JoeHCQ1 commented 2 years ago

@HRahikainen , do you want to review the docs in the dev-v2.4 branch and let me know if you see anything else that's missing?

The Linux build instructions are not quite working. @ArenM if you can improve those that'd be great!

ArenM commented 2 years ago

Linux builds is the next thing I plan to work on :)

btw, another option for branching would be to set dev-v2.4 as the default branch until it gets merged into master

JoeHCQ1 commented 2 years ago

btw, another option for branching would be to set dev-v2.4 as the default branch until it gets merged into master

Yeah, I'd do that except I'm lacking the admin access to the repo. I had it, but then didn't do anything on CedarLogic for long enough I lost the admin during a permissions review. I should ask for it again. I'd probably also update us to just run off of main instead of master.

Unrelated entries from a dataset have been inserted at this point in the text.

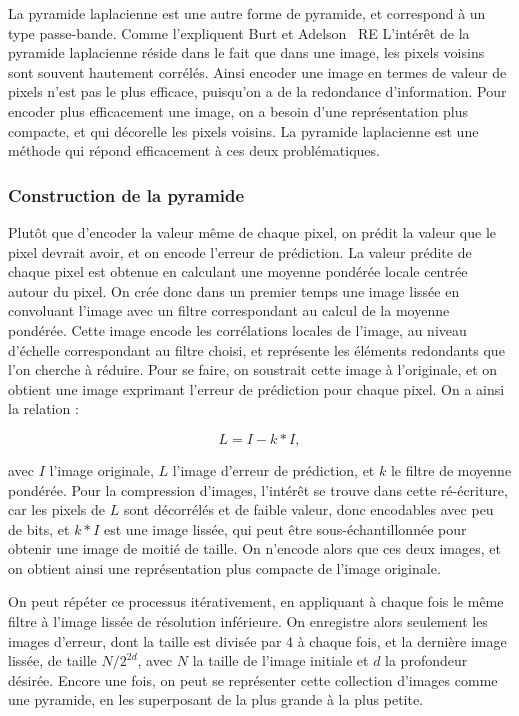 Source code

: La pyramide laplacienne est une autre forme de pyramide, et correspond à un type passe-bande. Comme l'expliquent Burt et Adelson~\cite{burt_laplacian_1983} RE L'intérêt de la pyramide laplacienne réside dans le fait que dans une image, les pixels voisins sont souvent hautement corrélés. Ainsi encoder une image en termes de valeur de pixels n'est pas le plus efficace, puisqu'on a de la redondance d'information. Pour encoder plus efficacement une image, on a besoin d'une représentation plus compacte, et qui décorelle les pixels voisins. La pyramide laplacienne est une méthode qui répond efficacement à ces deux problématiques.

\subsubsection{Construction de la pyramide}

Plutôt que d'encoder la valeur même de chaque pixel, on prédit la valeur que le pixel devrait avoir, et on encode l'erreur de prédiction. La valeur prédite de chaque pixel est obtenue en calculant une moyenne pondérée locale centrée autour du pixel. On crée donc dans un premier temps une image lissée en convoluant l'image avec un filtre correspondant au calcul de la moyenne pondérée. Cette image encode les corrélations locales de l'image, au niveau d'échelle correspondant au filtre choisi, et représente les éléments redondants que l'on cherche à réduire. Pour se faire, on soustrait cette image à l'originale, et on obtient une image exprimant l'erreur de prédiction pour chaque pixel. On a ainsi la relation :

\begin{equation}
    L = I - k * I,
\end{equation}

avec $I$ l'image originale, $L$ l'image d'erreur de prédiction, et $k$ le filtre de moyenne pondérée. Pour la compression d'images, l'intérêt se trouve dans cette ré-écriture, car les pixels de $L$ sont décorrélés et de faible valeur, donc encodables avec peu de bits, et $k*I$ est une image lissée, qui peut être sous-échantillonnée pour obtenir une image de moitié de taille. On n'encode alors que ces deux images, et on obtient ainsi une représentation plus compacte de l'image originale.

On peut répéter ce processus itérativement, en appliquant à chaque fois le même filtre à l'image lissée de résolution inférieure. On enregistre alors seulement les images d'erreur, dont la taille est divisée par 4 à chaque fois, et la dernière image lissée, de taille $N/2^{2d}$, avec $N$ la taille de l'image initiale et $d$ la profondeur désirée. Encore une fois, on peut se représenter cette collection d'images comme une pyramide, en les superposant de la plus grande à la plus petite.

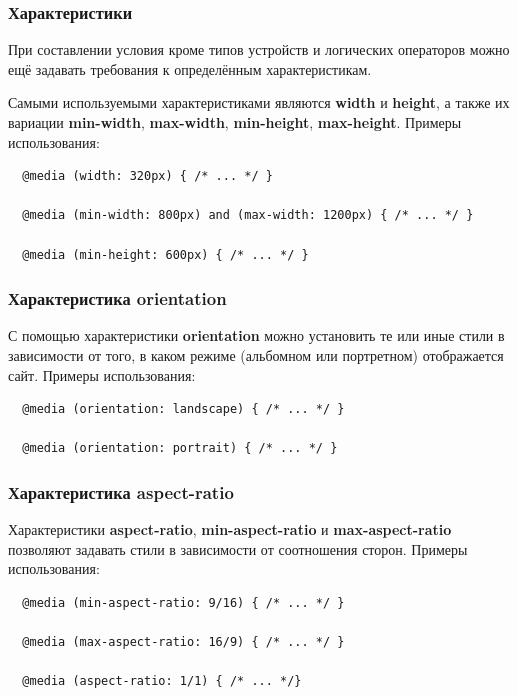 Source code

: \documentclass[aspectratio=169]{beamer}
\begin{document}
\begin{frame}[fragile]
  \frametitle{Характеристики}

  При составлении условия кроме типов устройств и логических операторов можно
  ещё задавать требования к определённым характеристикам.  

  \vspace*{1em}

  Самыми используемыми характеристиками являются \textbf{width} и
  \textbf{height}, а также их вариации \textbf{min-width}, \textbf{max-width},
  \textbf{min-height}, \textbf{max-height}. Примеры использования:

  \begin{verbatim}
  @media (width: 320px) { /* ... */ }

  @media (min-width: 800px) and (max-width: 1200px) { /* ... */ }

  @media (min-height: 600px) { /* ... */ }
  \end{verbatim}
\end{frame}

\begin{frame}[fragile]
  \frametitle{Характеристика orientation}

  С помощью характеристики \textbf{orientation} можно установить те или иные
  стили в зависимости от того, в каком режиме (альбомном или портретном)
  отображается сайт. Примеры использования:

  \begin{verbatim}
  @media (orientation: landscape) { /* ... */ }

  @media (orientation: portrait) { /* ... */ }
  \end{verbatim}
\end{frame}

\begin{frame}[fragile]
  \frametitle{Характеристика aspect-ratio}

  Характеристики \textbf{aspect-ratio}, \textbf{min-aspect-ratio} и
  \textbf{max-aspect-ratio} позволяют задавать стили в зависимости от
  соотношения сторон. Примеры использования:

  \begin{verbatim}
  @media (min-aspect-ratio: 9/16) { /* ... */ }

  @media (max-aspect-ratio: 16/9) { /* ... */ }

  @media (aspect-ratio: 1/1) { /* ... */}
  \end{verbatim}
\end{frame}
\end{document}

HRahikainen commented 2 years ago

@HRahikainen , do you want to review the docs in the dev-v2.4 branch and let me know if you see anything else that's missing?

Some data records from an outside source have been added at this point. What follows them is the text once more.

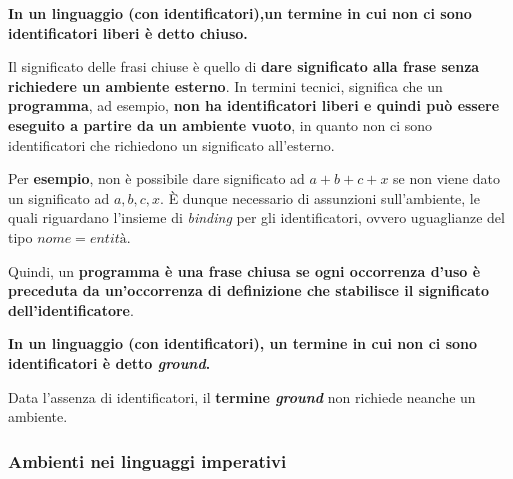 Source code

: \documentclass[a4paper]{article}
\begin{document}
	\begin{boxdef}
		\textbf{In un linguaggio (con identificatori),un \textcolor{Red3}{termine} in cui non ci sono identificatori liberi è detto \textcolor{Red3}{chiuso}.}
	\end{boxdef}
	
	\noindent
	Il significato delle frasi chiuse è quello di \textbf{dare significato alla frase senza richiedere un ambiente esterno}. In termini tecnici, significa che un \textbf{programma}, ad esempio, \textbf{non ha identificatori liberi e quindi può essere eseguito a partire da un ambiente vuoto}, in quanto non ci sono identificatori che richiedono un significato all'esterno.\newline

	\noindent
	Per \textcolor{Green4}{\textbf{esempio}}, non è possibile dare significato ad $a+b+c+x$ se non viene dato un significato ad $a,b,c,x$. È dunque necessario di assunzioni sull'ambiente, le quali riguardano l'insieme di \emph{binding} per gli identificatori, ovvero uguaglianze del tipo $nome = entità$.\newline
	
	\noindent
	Quindi, un \textbf{programma è una \textcolor{Red3}{frase chiusa} se ogni occorrenza d'uso è preceduta da un'occorrenza di definizione che stabilisce il significato dell'identificatore}.\newline
	
	\noindent
	\begin{boxdef}
		\textbf{In un linguaggio (con identificatori), un \textcolor{Red3}{termine} in cui non ci sono identificatori è detto \textcolor{Red3}{\emph{ground}}.}
	\end{boxdef}
	
	\noindent
	Data l'assenza di identificatori, il \textbf{termine \emph{ground}} non richiede neanche un ambiente.\newpage
	
	\subsubsection{Ambienti nei linguaggi imperativi}
	
\end{document}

The Linux build instructions are not quite working. @ArenM if you can improve those that'd be great!

Thanks for the heads up, I'll pick up testing the Linux build probably this week and report back!

HRahikainen commented 2 years ago

@JoeHCQ1 Looking at the docs in dev branch, the main README's link to the Building.md is broken (has a relative path of ../docs although should be ./docs/...). Other than that the docs are going in the right direction and hopefully after Linux support is tested we can give developer notes besides Visual Studio too.

Following the build instructions in the @ArenM Linux support PR-branch, I also encountered this missing io.h (CedarLogic/build/_deps/wxwidgets_fetch-src/include/wx/wxcrtbase.h:41:14) that seems to be included inside these ifdefs:

if defined(__WINDOWS__)

#include <io.h>

endif

Any idea where __WINDOWS__ gets defined in the build?

JoeHCQ1 commented 2 years ago

Ah, no I don't, but I bet we could make that a custom flag if nothing else that we can set via CMAKE. That's probably reinventing the wheel though. There is probably a "normal" way to do this, just need to find it. I can look when I get a bit of time.

ArenM commented 2 years ago

It looks like __WINDOWS__ is defined by the wxWidgets build system based on __WXMSW__ which is defined in CMakeLists.txt, my Linux support branch checks the platform before adding that option which prevents those errors. If I add that symbol back I get the same errors. I'd recommend using my Linux branch for testing since it fixes a handful of things like that.